- **Instructions for the task**: Give all of the records again. Match them exactly.

- **The records**:
Segment Open
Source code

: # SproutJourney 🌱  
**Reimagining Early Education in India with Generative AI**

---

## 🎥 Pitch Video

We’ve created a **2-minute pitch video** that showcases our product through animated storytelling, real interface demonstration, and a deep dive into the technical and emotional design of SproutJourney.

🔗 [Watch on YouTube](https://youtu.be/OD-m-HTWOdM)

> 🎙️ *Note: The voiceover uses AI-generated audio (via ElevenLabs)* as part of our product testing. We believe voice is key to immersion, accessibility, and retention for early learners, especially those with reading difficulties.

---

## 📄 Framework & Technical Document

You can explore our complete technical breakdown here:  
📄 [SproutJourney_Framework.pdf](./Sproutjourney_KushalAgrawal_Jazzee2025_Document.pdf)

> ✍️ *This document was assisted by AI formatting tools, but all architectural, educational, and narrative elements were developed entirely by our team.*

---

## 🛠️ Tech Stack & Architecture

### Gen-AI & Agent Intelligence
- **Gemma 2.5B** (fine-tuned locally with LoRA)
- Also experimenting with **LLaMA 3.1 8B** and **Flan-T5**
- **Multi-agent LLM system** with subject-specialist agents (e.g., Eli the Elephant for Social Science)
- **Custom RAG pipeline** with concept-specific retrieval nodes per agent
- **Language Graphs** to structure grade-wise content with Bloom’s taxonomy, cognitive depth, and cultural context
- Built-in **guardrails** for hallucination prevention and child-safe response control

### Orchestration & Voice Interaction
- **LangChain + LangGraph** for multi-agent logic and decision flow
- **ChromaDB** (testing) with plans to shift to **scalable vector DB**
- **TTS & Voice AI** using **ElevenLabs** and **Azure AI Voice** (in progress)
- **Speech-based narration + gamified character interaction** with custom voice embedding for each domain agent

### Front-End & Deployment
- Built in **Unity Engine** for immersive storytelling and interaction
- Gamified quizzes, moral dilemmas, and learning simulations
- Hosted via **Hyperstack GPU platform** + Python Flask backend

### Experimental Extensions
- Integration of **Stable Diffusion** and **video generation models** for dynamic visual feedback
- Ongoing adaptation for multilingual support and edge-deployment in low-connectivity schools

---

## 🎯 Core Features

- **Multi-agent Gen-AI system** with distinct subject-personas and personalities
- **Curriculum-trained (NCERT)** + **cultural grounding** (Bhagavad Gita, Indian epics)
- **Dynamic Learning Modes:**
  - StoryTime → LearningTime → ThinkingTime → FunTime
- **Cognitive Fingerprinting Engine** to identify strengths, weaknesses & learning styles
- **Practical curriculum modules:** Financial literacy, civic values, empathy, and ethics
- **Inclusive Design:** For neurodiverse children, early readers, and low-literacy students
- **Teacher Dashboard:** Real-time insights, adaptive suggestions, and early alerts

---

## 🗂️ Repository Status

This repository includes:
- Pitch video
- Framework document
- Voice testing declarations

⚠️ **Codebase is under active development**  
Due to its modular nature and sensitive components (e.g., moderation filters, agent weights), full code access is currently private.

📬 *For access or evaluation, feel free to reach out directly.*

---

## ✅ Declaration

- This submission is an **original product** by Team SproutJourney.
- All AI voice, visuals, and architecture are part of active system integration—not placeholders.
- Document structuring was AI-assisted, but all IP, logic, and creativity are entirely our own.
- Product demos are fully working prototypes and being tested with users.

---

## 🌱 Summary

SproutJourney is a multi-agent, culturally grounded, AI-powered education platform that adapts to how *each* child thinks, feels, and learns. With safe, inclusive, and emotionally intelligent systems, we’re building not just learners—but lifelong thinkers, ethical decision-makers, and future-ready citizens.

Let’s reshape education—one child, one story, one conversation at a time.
Segment Closed
- **Result**:
Source code

: # SproutJourney 🌱  
**Reimagining Early Education in India with Generative AI**

---

## 🎥 Pitch Video

We’ve created a **2-minute pitch video** that showcases our product through animated storytelling, real interface demonstration, and a deep dive into the technical and emotional design of SproutJourney.

🔗 [Watch on YouTube](https://youtu.be/OD-m-HTWOdM)

> 🎙️ *Note: The voiceover uses AI-generated audio (via ElevenLabs)* as part of our product testing. We believe voice is key to immersion, accessibility, and retention for early learners, especially those with reading difficulties.

---

## 📄 Framework & Technical Document

You can explore our complete technical breakdown here:  
📄 [SproutJourney_Framework.pdf](./Sproutjourney_KushalAgrawal_Jazzee2025_Document.pdf)

> ✍️ *This document was assisted by AI formatting tools, but all architectural, educational, and narrative elements were developed entirely by our team.*

---

## 🛠️ Tech Stack & Architecture

### Gen-AI & Agent Intelligence
- **Gemma 2.5B** (fine-tuned locally with LoRA)
- Also experimenting with **LLaMA 3.1 8B** and **Flan-T5**
- **Multi-agent LLM system** with subject-specialist agents (e.g., Eli the Elephant for Social Science)
- **Custom RAG pipeline** with concept-specific retrieval nodes per agent
- **Language Graphs** to structure grade-wise content with Bloom’s taxonomy, cognitive depth, and cultural context
- Built-in **guardrails** for hallucination prevention and child-safe response control

### Orchestration & Voice Interaction
- **LangChain + LangGraph** for multi-agent logic and decision flow
- **ChromaDB** (testing) with plans to shift to **scalable vector DB**
- **TTS & Voice AI** using **ElevenLabs** and **Azure AI Voice** (in progress)
- **Speech-based narration + gamified character interaction** with custom voice embedding for each domain agent

### Front-End & Deployment
- Built in **Unity Engine** for immersive storytelling and interaction
- Gamified quizzes, moral dilemmas, and learning simulations
- Hosted via **Hyperstack GPU platform** + Python Flask backend

### Experimental Extensions
- Integration of **Stable Diffusion** and **video generation models** for dynamic visual feedback
- Ongoing adaptation for multilingual support and edge-deployment in low-connectivity schools

---

## 🎯 Core Features

- **Multi-agent Gen-AI system** with distinct subject-personas and personalities
- **Curriculum-trained (NCERT)** + **cultural grounding** (Bhagavad Gita, Indian epics)
- **Dynamic Learning Modes:**
  - StoryTime → LearningTime → ThinkingTime → FunTime
- **Cognitive Fingerprinting Engine** to identify strengths, weaknesses & learning styles
- **Practical curriculum modules:** Financial literacy, civic values, empathy, and ethics
- **Inclusive Design:** For neurodiverse children, early readers, and low-literacy students
- **Teacher Dashboard:** Real-time insights, adaptive suggestions, and early alerts

---

## 🗂️ Repository Status

This repository includes:
- Pitch video
- Framework document
- Voice testing declarations

⚠️ **Codebase is under active development**  
Due to its modular nature and sensitive components (e.g., moderation filters, agent weights), full code access is currently private.

📬 *For access or evaluation, feel free to reach out directly.*

---

## ✅ Declaration

- This submission is an **original product** by Team SproutJourney.
- All AI voice, visuals, and architecture are part of active system integration—not placeholders.
- Document structuring was AI-assisted, but all IP, logic, and creativity are entirely our own.
- Product demos are fully working prototypes and being tested with users.

---

## 🌱 Summary

SproutJourney is a multi-agent, culturally grounded, AI-powered education platform that adapts to how *each* child thinks, feels, and learns. With safe, inclusive, and emotionally intelligent systems, we’re building not just learners—but lifelong thinkers, ethical decision-makers, and future-ready citizens.

Let’s reshape education—one child, one story, one conversation at a time.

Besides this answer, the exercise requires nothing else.